他必须在明日出发前,将自己的状态调整到巅峰。
黑风山脉之行,不仅要面对盗走神剑的拓跋宏,更要提防仙宫和天策府这两只潜伏在侧的猛虎,稍有不慎,便是万劫不复。
几个周天行功下来,他胸中的郁结之气渐渐疏散,心境也重归古井不波。
他缓缓吐出一口浊气,正准备收功歇息,静谧的房间外,却忽然响起了三声叩门声。
“笃、笃、笃。”声音很轻,但在如此寂静的夜晚却显得格外清晰。
莫星云肌肉下意识地绷紧。
这个时间会是谁?
白天他已又和石宽等人开会作了布置安排,他们都已被他安排去准备明日的行装,绝不会无故前来打扰。
他悄无声息地滑下床榻,来到门边,沉声问道:“谁?”
门外传来一个柔媚的声音:“主人,是属下魏馨懿。”
莫星云一怔,心中的警惕稍稍放下,他拉开门栓,打开房门,婀娜丰腴的倩影随即便映入眼帘,伴随着一股幽兰混合着成熟蜜桃般的馥郁体香,悄然钻入他的鼻息。

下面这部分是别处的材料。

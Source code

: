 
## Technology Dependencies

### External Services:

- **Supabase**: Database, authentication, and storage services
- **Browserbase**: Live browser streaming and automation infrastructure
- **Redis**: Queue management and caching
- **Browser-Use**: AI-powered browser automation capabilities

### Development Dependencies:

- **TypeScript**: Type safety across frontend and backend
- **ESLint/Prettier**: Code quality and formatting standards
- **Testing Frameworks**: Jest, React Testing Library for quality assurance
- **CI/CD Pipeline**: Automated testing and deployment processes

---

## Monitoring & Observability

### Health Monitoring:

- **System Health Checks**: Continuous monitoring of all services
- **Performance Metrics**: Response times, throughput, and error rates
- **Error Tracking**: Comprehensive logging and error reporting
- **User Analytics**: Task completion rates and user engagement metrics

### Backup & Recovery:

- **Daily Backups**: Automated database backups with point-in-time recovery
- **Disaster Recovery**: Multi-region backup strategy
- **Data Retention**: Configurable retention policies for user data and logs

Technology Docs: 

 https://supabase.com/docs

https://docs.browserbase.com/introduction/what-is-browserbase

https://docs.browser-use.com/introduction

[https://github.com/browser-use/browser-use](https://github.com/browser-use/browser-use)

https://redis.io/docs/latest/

只见魏馨懿已经换下了白日里那身勾勒身段的旗袍,身上只着一袭薄如蝉翼的藕荷色丝质睡袍,乌黑如瀑的长发如流水般随意地披散在圆润肉感的香肩上,更衬得她粉颈雪白细腻,凝脂般的肌肤在门廊灯笼的微光下,泛着一层象牙般温润滑腻的油光,睡袍的衣襟微微敞开,那惊心动魄的深邃乳沟与大片白腻粉嫩的乳肉,高耸丰硕的豪乳在薄纱下若隐若现,饱满滚圆的乳峰颤巍巍地挺立着,盈盈一握的水蛇腰与滚圆肥美的蜜桃翘臀在睡袍下隐约勾勒,宽松的袍子非但没能掩盖住她曼妙的曲线,反而更添了几分引人遐想的慵懒与魅惑,还带着熟女独有的骚劲。